When the high school football season began and the schedules came out, this Week Seven matchup of Queensbury at Burnt Hills jumped out. These two haven’t played a bad game against one another in years, and they’re both so fun to watch.

The best place to watch this game is probably going to be on television — and I’m not just saying that because it’s our Friday Night Matchup. The reason I’m saying that is because you want to be able to see what’s going on behind the line for Queensbury.

They pack all 11 guys in tight and run a double-wing offense. There’s some misdirection with it, and it’s so tough to defend and tough to watch if you’re not sitting behind the line of scrimmage. Queensbury has been running this offense for a long time, and it’s worked well.

When new head coach Matt Crossman came in last season, we were waiting to see what their offense would look like and it didn’t change. Crossman says it’s more than just an offense, it’s Queensbury football.

“We have seen some success with it. It’s our mentality,” Crossman says. “We’re going to grind it out and get those four tough yards; that’s all we know at this point.”

The players enjoy it — well, the winning part, anyway.

“It’s not too complicated, but it’s definitely it’s something you have to be tough to buy into,” Liam O’Mara says. “We grind every day, and it’s a little more of a meat grinder than a normal offense, so it’s a little tough to buy into it, but when something works, everyone wants to buy into that.”

Both of these schools just have athletes. It’s interesting they have athletes who usually play more than one sport, and they’re usually good in most sports on both the boys’ and girls’ sides. They are two of schools others want to model themselves after.

Burnt Hills is arguably the most consistent football program in Section II since we started doing live games in 2003. They have the players and coaching to win a sectional championship every year. That starts with Matt Shell, who is in his 18th season as head coach. Ask anyone in the section, and they will tell you he is one of the best coaches in the area.

What stands out this season with this team is the team speed. Shell says it’s as fast of a team as he can remember having.

“I think that’s one good thing is that the team speed can make up for some mistakes,” Shell says. “Sometimes when you can initially make a mistake and make up for it with an athletic play … and we’ve been able to do that this year, so it helps.”

Something that I found really interesting, but something I like about Burnt Hills, is that they don’t really do 7-on-7 camps or team camps in the summer, and they haven’t been hurt by that. In a time when athletes are focusing on one sport, Shell doesn’t think that makes sense for his athletes.

“When football comes, it’s time to play football, but when it’s time for another sport, we encourage that,” the coach says. “I think that’s helped keep them fresh for football. You don’t see us at a lot of 7-on-7s; you don’t see us at a lot of camps; you see us here conditioning at the school. I don’t know that that’s the magic thing, but I think to be coached by other people is a really positive thing. They don’t need me or some of my staff in their ears all the time, because they hear it all season and I think it helps them keep fresh.”
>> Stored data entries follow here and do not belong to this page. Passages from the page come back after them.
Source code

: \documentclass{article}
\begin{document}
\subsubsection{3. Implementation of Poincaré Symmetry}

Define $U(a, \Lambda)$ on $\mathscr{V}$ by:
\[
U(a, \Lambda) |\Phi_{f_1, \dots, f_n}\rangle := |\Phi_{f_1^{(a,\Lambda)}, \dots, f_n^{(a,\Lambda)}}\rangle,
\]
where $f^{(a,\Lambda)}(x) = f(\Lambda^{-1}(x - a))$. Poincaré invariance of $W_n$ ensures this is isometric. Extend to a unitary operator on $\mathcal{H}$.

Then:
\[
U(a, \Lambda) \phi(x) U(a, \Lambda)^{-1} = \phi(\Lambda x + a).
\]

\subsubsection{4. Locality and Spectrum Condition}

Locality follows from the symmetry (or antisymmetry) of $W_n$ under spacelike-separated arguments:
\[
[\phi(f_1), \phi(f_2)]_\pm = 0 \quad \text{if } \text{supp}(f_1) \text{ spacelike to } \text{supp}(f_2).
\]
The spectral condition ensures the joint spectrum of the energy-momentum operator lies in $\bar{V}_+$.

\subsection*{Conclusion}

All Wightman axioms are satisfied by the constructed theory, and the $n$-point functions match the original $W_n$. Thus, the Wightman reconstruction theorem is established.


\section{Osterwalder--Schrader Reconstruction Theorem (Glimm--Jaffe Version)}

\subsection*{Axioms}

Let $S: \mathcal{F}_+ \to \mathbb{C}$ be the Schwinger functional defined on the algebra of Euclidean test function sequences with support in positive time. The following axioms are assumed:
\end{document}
Queensbury lost four-year starter Brendan Scott to a dislocated elbow in Week Four. Scott has continued to be part of the team, though, making sure he’s working with the trainers and getting some sort of a workout in. The players say he’s still a huge part of the team.

Burnt Hills is starting a freshman this season, Victor Little. He does not live up to his name. He’s about 6-foot-2 and 200 pounds.

Under Shell, Burnt Hills has won eight sectional championships and a state championship.